Overview
We are seeking an expert with deep proficiency as a Platform Engineer, possessing experience in data engineering. This individual should have a comprehensive understanding of both data platforms and software engineering, enabling them to integrate the platform effectively within an IT ecosystem.
Responsibilities
- Manage and optimize data platforms (Databricks, Palantir).
- Ensure high availability, security, and performance of data systems.
- Provide valuable insights about data platform usage.
- Optimize computing and storage for large-scale data processing.
- Design and maintain system libraries (Python) used in ETL pipelines and platform governance.
- Optimize ETL Processes – Enhance and tune existing ETL processes for better performance, scalability, and reliability.
Qualifications
- Minimum 10 Years of experience in IT/Data.
- Minimum 5 years of experience as a Data Platform Engineer/Data Engineer.

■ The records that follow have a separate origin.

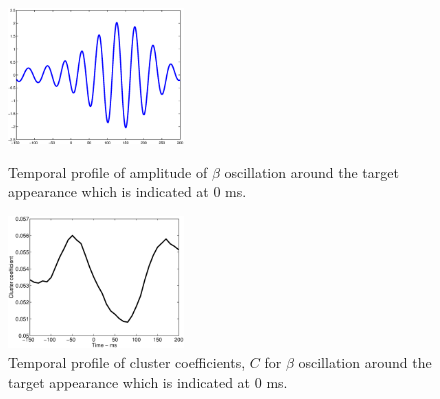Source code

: \documentclass[letterpaper, 9pt, conference]{ieeeconf}
\begin{document}
\begin{figure}[ht!]
\begin{minipage}{10pc}
\includegraphics[width=11pc]{betaAMP.eps}
\caption{\label{label}Temporal profile of amplitude of $\beta$ oscillation around the target appearance which is indicated at $0$ ms.}
\end{minipage}\hspace{2pc}
\begin{minipage}{10pc}
\includegraphics[width=11pc]{betaCCMean.eps}
\caption{\label{label}Temporal profile of cluster coefficients, $C$ for $\beta$ oscillation around the target appearance which is indicated at $0$ ms.}
\end{minipage}\hspace{2pc}

\end{figure}
\end{document}
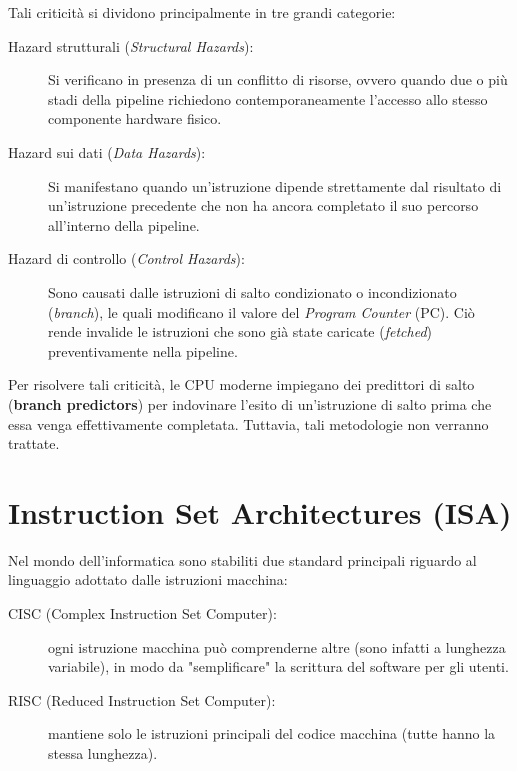 \documentclass[12pt]{report}
\begin{document}
	Tali criticità si dividono principalmente in tre grandi categorie:
	
	\begin{description}
		\item [Hazard strutturali (\textit{Structural Hazards}):] Si verificano in presenza di un conflitto di risorse, ovvero quando due o più stadi della pipeline richiedono contemporaneamente l'accesso allo stesso componente hardware fisico.
		
		\item [Hazard sui dati (\textit{Data Hazards}):] Si manifestano quando un'istruzione dipende strettamente dal risultato di un'istruzione precedente che non ha ancora completato il suo percorso all'interno della pipeline.
		
		\item [Hazard di controllo (\textit{Control Hazards}):] Sono causati dalle istruzioni di salto condizionato o incondizionato (\textit{branch}), le quali modificano il valore del \textit{Program Counter} (PC). Ciò rende invalide le istruzioni che sono già state caricate (\textit{fetched}) preventivamente nella pipeline.
		
	\end{description}
	
	Per risolvere tali criticità, le CPU moderne impiegano dei predittori di salto (\textbf{branch predictors}) per indovinare l'esito di un'istruzione di salto prima che essa venga effettivamente completata. Tuttavia, tali metodologie non verranno trattate.
	
	\section{Instruction Set Architectures (ISA)}
	\label{sec:instruction_set_architecture}
	
	Nel mondo dell'informatica sono stabiliti due standard principali riguardo al linguaggio adottato dalle istruzioni macchina:
	
	\begin{description}
		
		\item [CISC (Complex Instruction Set Computer):] ogni istruzione macchina può comprenderne altre (sono infatti a lunghezza variabile), in modo da "semplificare" la scrittura del software per gli utenti.
		
		\item [RISC (Reduced Instruction Set Computer):] mantiene solo le istruzioni principali del codice macchina (tutte hanno la stessa lunghezza).
		
	\end{description}
	
\end{document}
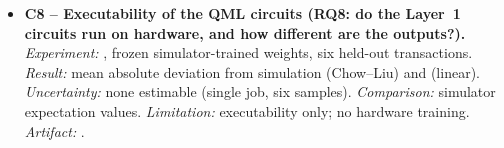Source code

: \begin{itemize}
\item \textbf{C8 -- Executability of the QML circuits (RQ8: do the Layer~1 circuits run on hardware, and how different are the outputs?).} \emph{Experiment:} , frozen simulator-trained weights, six held-out transactions. \emph{Result:} mean absolute deviation from simulation \FezCltMAD{} (Chow--Liu) and \FezLinearMAD{} (linear). \emph{Uncertainty:} none estimable (single job, six samples). \emph{Comparison:} simulator expectation values. \emph{Limitation:} executability only; no hardware training. \emph{Artifact:} .
\end{itemize}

- Bachelor's in IT or related field.
- Infrastructure & Cloud: Azure, AWS (expertise in storage, networking, compute).
- Data Platform Tools: Any of Palantir, Databricks, Snowflake.

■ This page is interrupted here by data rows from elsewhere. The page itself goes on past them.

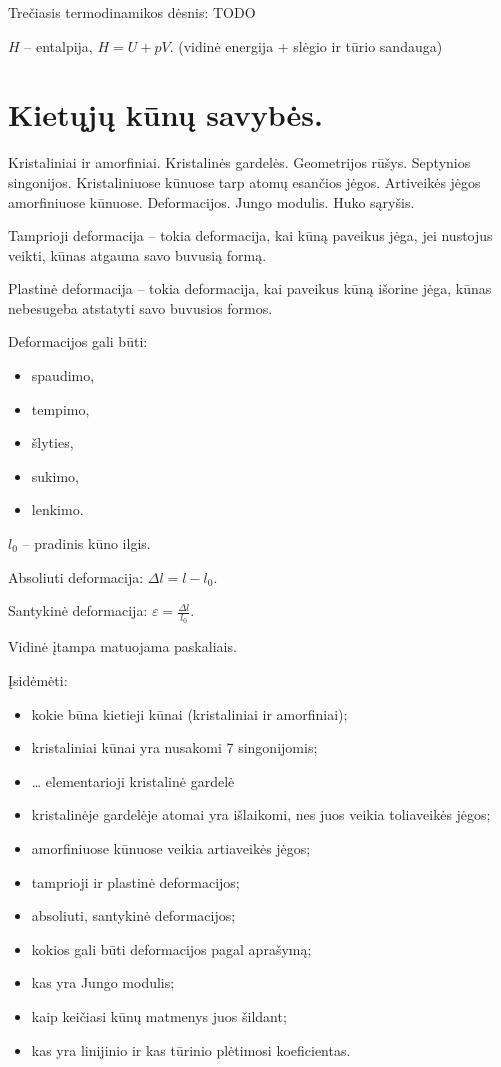 Trečiasis termodinamikos dėsnis: TODO

$H$ – entalpija, $H = U + pV$. (vidinė energija + slėgio ir tūrio sandauga)

\section{Kietųjų kūnų savybės.}

Kristaliniai ir amorfiniai. Kristalinės gardelės. Geometrijos rūšys.
Septynios singonijos. Kristaliniuose kūnuose tarp atomų esančios jėgos.
Artiveikės jėgos amorfiniuose kūnuose. Deformacijos. Jungo modulis.
Huko sąryšis.

Tamprioji deformacija – tokia deformacija, kai kūną paveikus jėga, jei
nustojus veikti, kūnas atgauna savo buvusią formą.

Plastinė deformacija – tokia deformacija, kai paveikus kūną išorine jėga,
kūnas nebesugeba atstatyti savo buvusios formos.

Deformacijos gali būti:
\begin{itemize}
  \item spaudimo,
  \item tempimo,
  \item šlyties,
  \item sukimo,
  \item lenkimo.
\end{itemize}

$l_{0}$ – pradinis kūno ilgis.

Absoliuti deformacija: $\Delta l = l - l_{0}$.

Santykinė deformacija: $\varepsilon = \frac{\Delta l}{l_{0}}$.

Vidinė įtampa matuojama paskaliais.

Įsidėmėti:
\begin{itemize}
  \item kokie būna kietieji kūnai (kristaliniai ir amorfiniai);
  \item kristaliniai kūnai yra nusakomi 7 singonijomis;
  \item … elementarioji kristalinė gardelė
  \item kristalinėje gardelėje atomai yra išlaikomi, nes juos veikia
    toliaveikės jėgos;
  \item amorfiniuose kūnuose veikia artiaveikės jėgos;
  \item tamprioji ir plastinė deformacijos;
  \item absoliuti, santykinė deformacijos;
  \item kokios gali būti deformacijos pagal aprašymą;
  \item kas yra Jungo modulis;
  \item kaip keičiasi kūnų matmenys juos šildant;
  \item kas yra linijinio ir kas tūrinio plėtimosi koeficientas.
\end{itemize}

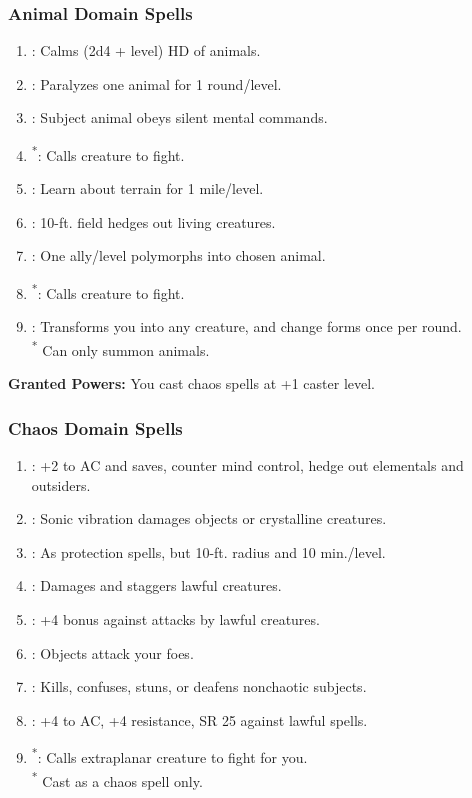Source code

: \subsubsection{Animal Domain Spells}
\begin{enumerate}
	\item{:} Calms (2d4 + level) HD of animals.
	\item{:} Paralyzes one animal for 1 round/level.
	\item{:} Subject animal obeys silent mental commands.
	\item{\textsuperscript{*}:} Calls creature to fight.
	\item{:} Learn about terrain for 1 mile/level.
	\item{:} 10-ft. field hedges out living creatures.
	\item{:} One ally/level polymorphs into chosen animal.
	\item{\textsuperscript{*}:} Calls creature to fight.
	\item{:} Transforms you into any creature, and change forms once per round.
	\\ \textsuperscript{*} Can only summon animals.
\end{enumerate}

\textbf{Granted Powers:} You cast chaos spells at +1 caster level.
\subsubsection{Chaos Domain Spells}
\begin{enumerate}
	\item{:} +2 to AC and saves, counter mind control, hedge out elementals and outsiders.
	\item{:} Sonic vibration damages objects or crystalline creatures.
	\item{:} As protection spells, but 10-ft. radius and 10 min./level.
	\item{:} Damages and staggers lawful creatures.
	\item{:} +4 bonus against attacks by lawful creatures.
	\item{:} Objects attack your foes.
	\item{:} Kills, confuses, stuns, or deafens nonchaotic subjects.
	\item{:} +4 to AC, +4 resistance, SR 25 against lawful spells.
	\item{\textsuperscript{*}:} Calls extraplanar creature to fight for you.
	\\ \textsuperscript{*} Cast as a chaos spell only.
\end{enumerate}

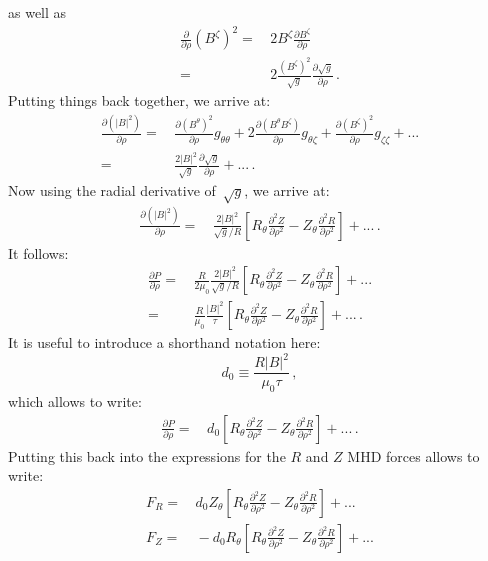 as well as
\begin{align}
 \frac{\partial}{\partial \rho} (B^\zeta)^2
 =&\, 2 B^\zeta \frac{\partial B^\zeta}{\partial \rho} \nonumber \\
 =&\, 2 \frac{(B^\zeta)^2}{\sqrt{g}}
       \frac{\partial \sqrt{g}}{\partial \rho} \, .
\end{align}
%
Putting things back together, we arrive at:
\begin{align}
 \frac{\partial (|B|^2)}{\partial \rho}
 =&\,     \frac{\partial (B^\theta)^2      }{\partial \rho} g_{\theta \theta}
      + 2 \frac{\partial (B^\theta B^\zeta)}{\partial \rho} g_{\theta \zeta }
      +   \frac{\partial (B^\zeta)^2       }{\partial \rho} g_{\zeta  \zeta } + ... \nonumber \\
 =&\, \frac{2 |B|^2}{\sqrt{g}} \frac{\partial \sqrt{g}}{\partial \rho} + ... \, .
\end{align}
%
Now using the radial derivative of~$\sqrt{g}$,
we arrive at:
\begin{align}
 \frac{\partial (|B|^2)}{\partial \rho}
 =&\, \frac{2 |B|^2}{\sqrt{g} / R}
      \left[   R_\theta \frac{\partial^2 Z}{\partial \rho^2}
             - Z_\theta \frac{\partial^2 R}{\partial \rho^2} \right] + ... \, .
\end{align}
It follows:
\begin{align}
 \frac{\partial P}{\partial \rho}
 =&\, \frac{R}{2 \mu_0}
      \frac{2 |B|^2}{\sqrt{g} / R}
      \left[   R_\theta \frac{\partial^2 Z}{\partial \rho^2}
             - Z_\theta \frac{\partial^2 R}{\partial \rho^2} \right] + ... \nonumber \\
 =&\, \frac{R}{\mu_0}
      \frac{|B|^2}{\tau}
      \left[   R_\theta \frac{\partial^2 Z}{\partial \rho^2}
             - Z_\theta \frac{\partial^2 R}{\partial \rho^2} \right] + ... \, .
\end{align}
It is useful to introduce a shorthand notation here:
\begin{equation}
 d_0 \equiv \frac{R |B|^2}{\mu_0 \tau} \, ,
\end{equation}
which allows to write:
\begin{align}
 \frac{\partial P}{\partial \rho}
 =&\, d_0
      \left[   R_\theta \frac{\partial^2 Z}{\partial \rho^2}
             - Z_\theta \frac{\partial^2 R}{\partial \rho^2} \right] + ... \, .
\end{align}
Putting this back into the expressions
for the $R$ and $Z$ MHD forces allows to write:
\begin{align}
 F_R =&\,  d_0 Z_\theta \left[   R_\theta \frac{\partial^2 Z}{\partial \rho^2}
                               - Z_\theta \frac{\partial^2 R}{\partial \rho^2} \right] + ... \\
 F_Z =&\, -d_0 R_\theta \left[   R_\theta \frac{\partial^2 Z}{\partial \rho^2}
                               - Z_\theta \frac{\partial^2 R}{\partial \rho^2} \right] + ...
\end{align}

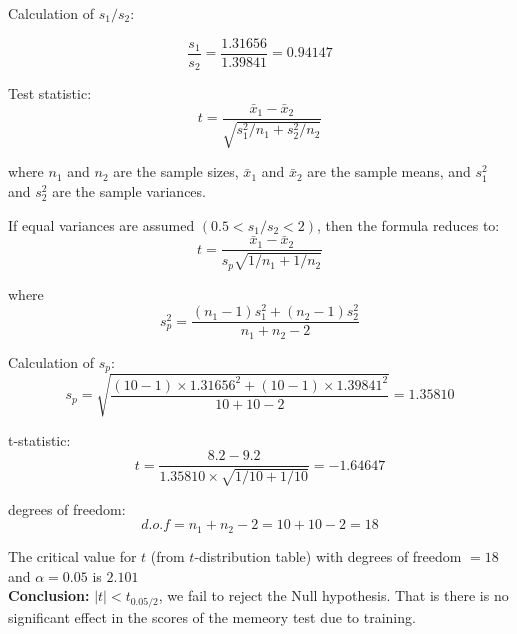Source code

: \documentclass[a4paper,11pt,openright]{report}
\begin{document}
\begin{enumerate}
Calculation of $s_{1}/s_{2}$:

\begin{equation*}
\frac{s_{1}}{s_{2}} = \frac{1.31656}{1.39841} = 0.94147
\end{equation*}

Test statistic: 
\begin{equation*}
t = \frac{\bar x_{1} - \bar x_{2}}{\sqrt{s_{1}^{2}/n_{1} + s_{2}^{2}/n_{2}}}
\end{equation*}

where $n_{1}$ and $n_{2}$ are the sample sizes, $\bar x_{1}$ and $\bar x_{2}$ are the sample
means, and $s_{1}^{2}$ and $s_{2}^{2}$ are the sample variances. 

If equal variances are assumed $(0.5 < s_{1}/s_{2} < 2)$, then the formula reduces to:
\begin{equation*}
t = \frac{\bar x_{1} - \bar x_{2}}{s_{p} \sqrt{1/n_{1} + 1/n_{2}}}
\end{equation*}

where
\begin{equation*}
s_{p}^{2} = \frac{(n_{1}-1)s_{1}^{2} + (n_{2}-1)s_{2}^{2}}{n_{1}+n_{2}-2}
\end{equation*}

\vspace{0.5cm}

Calculation of $s_{p}$:
\begin{equation*}
s_{p} = \sqrt{\frac{(10-1) \times 1.31656^{2} + (10-1) \times 1.39841^{2}}{10+10-2}} 
      = 1.35810
\end{equation*}

\vspace{0.5cm}

t-statistic:
\begin{equation*}
t = \frac{8.2 - 9.2}{1.35810 \times \sqrt{1/10 + 1/10}} = -1.64647
\end{equation*}

degrees of freedom:
\begin{equation*}
d.o.f = n_{1} + n_{2} - 2 = 10 + 10 - 2 = 18
\end{equation*}

The critical value for $t$ (from $t$-distribution table) with degrees of freedom $= 18$ and 
$\alpha = 0.05$ is $2.101$ \\

\textbf{Conclusion:} $|t| < t_{0.05/2}$, we fail to reject the Null hypothesis. That is 
there is no significant effect in the scores of the memeory test due to training. \\
 

\end{enumerate}
\end{document}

- Programming: Proficiency in PySpark for distributed computing and Python for ETL development.
- SQL: Expertise in writing and optimizing SQL queries, preferably with experience in databases such as PostgreSQL, MySQL, Oracle, or Snowflake.
- Data Warehousing: Experience working with data warehousing concepts and platforms, ideally Databricks.
- ETL Tools: Familiarity with ETL tools & processes
- Data Modelling: Experience with dimensional modelling, normalization/denormalization, and schema design.
- Version Control: Proficiency with version control tools like Git to manage codebases and collaborate on development.
- Data Pipeline Monitoring: Familiarity with monitoring tools (e.g., Prometheus, Grafana, or custom monitoring scripts) to track pipeline performance.
- Data Quality Tools: Experience implementing data validation, cleaning, and quality frameworks, ideally Monte Carlo.
Nice to have
- Containerization & Orchestration: Docker, Kubernetes.
- Infrastructure as Code (IaC): Terraform.
- Understanding of Investment Data domain (desired).